>>>

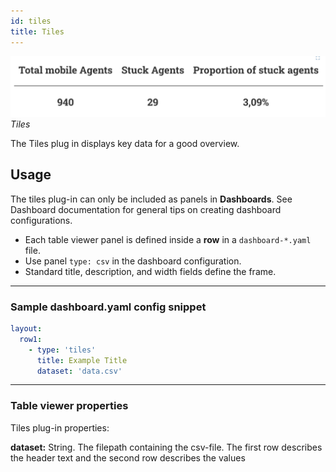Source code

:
 ```yaml
---
id: tiles
title: Tiles
---
```


![table viewer example](assets/tiles.png)
_Tiles_

The Tiles plug in displays key data for a good overview.

## Usage

The tiles plug-in can only be included as panels in **Dashboards**. See Dashboard documentation for general tips on creating dashboard configurations.

- Each table viewer panel is defined inside a **row** in a `dashboard-*.yaml` file.
- Use panel `type: csv` in the dashboard configuration.
- Standard title, description, and width fields define the frame.

---

### Sample dashboard.yaml config snippet

```yaml
layout:
  row1:
    - type: 'tiles'
      title: Example Title
      dataset: 'data.csv'
```

---

### Table viewer properties

Tiles plug-in properties:

**dataset:** String. The filepath containing the csv-file. The first row describes the header text and the second row describes the values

<<<

• What is required
Pick every line containing the word "properties" out of the material, and copy those lines.

• Final answer
### Table viewer properties
Tiles plug-in properties:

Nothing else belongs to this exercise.